The houses of this village were scattered, apparently at random, over the floor of the narrow valley and up its steep sides, the position of each being determined by some local feature in the rock. Some of the higher buildings seemed to be clinging precariously to sheer rock faces and looked to be completely inaccessible. Presumably they were reached by these side streets, thought Hawklan. No escape there.

‘We may have trouble ahead,’ Hawklan said to his horse softly. ‘Be ready to move quickly on my signal.’

‘You have trouble ahead,’ replied Serian. ‘I can smell it from here.’ Hawklan patted his head.

‘Gently through the middle of them all,’ he said to Isloman. ‘Make for that building over there.’ With a nod he indicated a three-storey building in the centre of one side of the square. It dominated the other buildings in the village and was obviously a meeting hall of some kind. On its roof sat Gavor.

The crowd parted quietly as the two men rode through, and Hawklan took the time to study the upturned faces for signs that might help him decide their mood. It was interesting.

There were strong elements of suspicion and fear, and some hostility, but there were some open friendly faces, and a large part of the crowd seemed to be doubtful, or simply curious, though whether curious about them or about what was going to happen, he could not tell. He caught the eye of several members of the crowd and nodded friendly greetings. Tilt the crowd our way, he thought.
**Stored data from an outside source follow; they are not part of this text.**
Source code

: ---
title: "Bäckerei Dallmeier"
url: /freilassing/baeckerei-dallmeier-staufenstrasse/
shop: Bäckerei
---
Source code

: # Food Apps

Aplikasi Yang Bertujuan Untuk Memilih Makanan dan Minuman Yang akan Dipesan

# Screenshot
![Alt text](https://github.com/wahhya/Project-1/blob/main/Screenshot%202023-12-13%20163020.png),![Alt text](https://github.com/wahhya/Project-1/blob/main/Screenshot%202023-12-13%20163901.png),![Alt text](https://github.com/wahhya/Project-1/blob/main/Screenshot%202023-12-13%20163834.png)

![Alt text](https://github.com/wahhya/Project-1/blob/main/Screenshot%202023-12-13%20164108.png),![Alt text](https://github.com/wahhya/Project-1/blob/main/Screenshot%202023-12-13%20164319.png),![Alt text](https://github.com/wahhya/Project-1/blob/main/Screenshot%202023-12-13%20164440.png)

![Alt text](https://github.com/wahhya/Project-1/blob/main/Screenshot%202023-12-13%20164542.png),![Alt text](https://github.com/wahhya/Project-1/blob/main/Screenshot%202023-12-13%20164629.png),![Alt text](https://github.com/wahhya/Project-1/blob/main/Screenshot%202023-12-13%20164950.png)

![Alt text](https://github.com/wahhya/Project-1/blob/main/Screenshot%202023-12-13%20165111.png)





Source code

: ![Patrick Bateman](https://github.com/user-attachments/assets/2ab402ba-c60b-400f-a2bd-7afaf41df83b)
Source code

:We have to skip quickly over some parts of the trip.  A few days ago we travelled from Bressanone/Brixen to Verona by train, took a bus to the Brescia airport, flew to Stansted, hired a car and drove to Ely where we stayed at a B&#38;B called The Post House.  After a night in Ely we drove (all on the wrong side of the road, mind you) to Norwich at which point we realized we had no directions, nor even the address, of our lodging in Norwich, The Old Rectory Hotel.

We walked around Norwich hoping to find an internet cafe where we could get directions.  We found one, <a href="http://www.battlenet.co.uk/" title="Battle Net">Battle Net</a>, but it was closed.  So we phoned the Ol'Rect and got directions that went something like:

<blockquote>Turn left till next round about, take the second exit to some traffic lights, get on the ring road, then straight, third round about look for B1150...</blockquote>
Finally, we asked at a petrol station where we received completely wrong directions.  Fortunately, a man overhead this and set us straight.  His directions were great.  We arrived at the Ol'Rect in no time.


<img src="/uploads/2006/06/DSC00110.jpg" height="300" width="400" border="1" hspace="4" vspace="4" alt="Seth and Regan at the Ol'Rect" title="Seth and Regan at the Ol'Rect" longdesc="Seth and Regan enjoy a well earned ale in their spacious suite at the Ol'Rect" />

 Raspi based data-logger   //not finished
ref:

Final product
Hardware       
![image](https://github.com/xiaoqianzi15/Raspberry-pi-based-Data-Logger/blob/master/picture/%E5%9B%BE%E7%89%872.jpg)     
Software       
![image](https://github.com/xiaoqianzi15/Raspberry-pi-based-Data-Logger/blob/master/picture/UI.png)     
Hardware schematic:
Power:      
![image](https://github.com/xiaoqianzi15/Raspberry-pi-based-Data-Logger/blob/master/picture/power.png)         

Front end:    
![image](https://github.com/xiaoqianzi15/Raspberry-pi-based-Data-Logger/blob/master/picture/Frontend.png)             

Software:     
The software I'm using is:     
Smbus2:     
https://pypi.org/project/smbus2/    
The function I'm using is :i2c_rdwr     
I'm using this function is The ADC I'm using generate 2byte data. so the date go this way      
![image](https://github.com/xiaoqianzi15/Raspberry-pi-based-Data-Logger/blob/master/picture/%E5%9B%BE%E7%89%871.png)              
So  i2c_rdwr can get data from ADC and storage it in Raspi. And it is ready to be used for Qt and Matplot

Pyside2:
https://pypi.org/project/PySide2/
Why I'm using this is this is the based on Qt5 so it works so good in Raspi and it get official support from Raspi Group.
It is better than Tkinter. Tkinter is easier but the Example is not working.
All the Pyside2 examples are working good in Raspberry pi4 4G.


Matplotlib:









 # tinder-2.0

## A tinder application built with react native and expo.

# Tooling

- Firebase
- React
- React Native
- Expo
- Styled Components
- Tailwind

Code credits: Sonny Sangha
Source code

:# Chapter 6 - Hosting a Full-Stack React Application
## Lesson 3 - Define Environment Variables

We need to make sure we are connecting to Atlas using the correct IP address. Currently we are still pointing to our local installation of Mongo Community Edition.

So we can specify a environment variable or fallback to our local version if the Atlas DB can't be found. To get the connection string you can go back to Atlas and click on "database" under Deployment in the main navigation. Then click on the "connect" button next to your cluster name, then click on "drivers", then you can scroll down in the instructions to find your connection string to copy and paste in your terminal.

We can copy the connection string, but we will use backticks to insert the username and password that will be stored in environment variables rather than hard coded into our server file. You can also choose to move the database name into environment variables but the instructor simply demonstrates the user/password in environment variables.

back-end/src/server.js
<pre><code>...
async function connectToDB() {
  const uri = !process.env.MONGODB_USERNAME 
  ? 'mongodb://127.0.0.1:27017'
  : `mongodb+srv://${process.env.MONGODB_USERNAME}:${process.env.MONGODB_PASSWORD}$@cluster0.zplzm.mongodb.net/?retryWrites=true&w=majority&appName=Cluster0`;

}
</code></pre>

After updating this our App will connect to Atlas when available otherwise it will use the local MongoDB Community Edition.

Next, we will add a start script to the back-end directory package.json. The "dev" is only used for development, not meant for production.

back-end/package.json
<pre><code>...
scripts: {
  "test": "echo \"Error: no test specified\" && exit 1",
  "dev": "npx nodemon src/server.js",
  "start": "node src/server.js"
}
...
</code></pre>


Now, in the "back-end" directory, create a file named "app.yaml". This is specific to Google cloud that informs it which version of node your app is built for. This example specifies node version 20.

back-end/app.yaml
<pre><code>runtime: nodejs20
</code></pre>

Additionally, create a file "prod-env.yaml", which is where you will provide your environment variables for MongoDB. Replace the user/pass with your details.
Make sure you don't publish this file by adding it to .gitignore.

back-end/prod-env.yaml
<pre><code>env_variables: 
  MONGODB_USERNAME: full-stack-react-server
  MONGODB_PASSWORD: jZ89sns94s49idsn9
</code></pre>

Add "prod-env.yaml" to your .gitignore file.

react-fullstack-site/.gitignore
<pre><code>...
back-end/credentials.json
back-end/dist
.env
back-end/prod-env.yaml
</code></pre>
Reaching the building he had indicated, he sat back in his saddle with his hands on his thighs and dropped the reins on the horse’s neck. It was an open and relaxed gesture that again should impress the crowd favourably.

However, before he could dismount, a burly, ill-favoured man stepped forward and reached up for Serian’s bridle. The horse craned his neck forward, teeth bared, and the man stepped back quickly. Hawklan leaned forward and patted the horse’s neck as if to calm him.

‘Good,’ he whispered and then sat up. ‘My apologies, sir,’ he said pleasantly. ‘I’m afraid the horse is a little nervous. He’s not used to big crowds.’

As he anticipated, his description of the group as a big crowd caused a little amusement. Some smiles appeared, and the word ‘Orthlundyn’ whispered into the air from various directions, while at the same time those at the front of the crowd eased a little further any from the great black horse.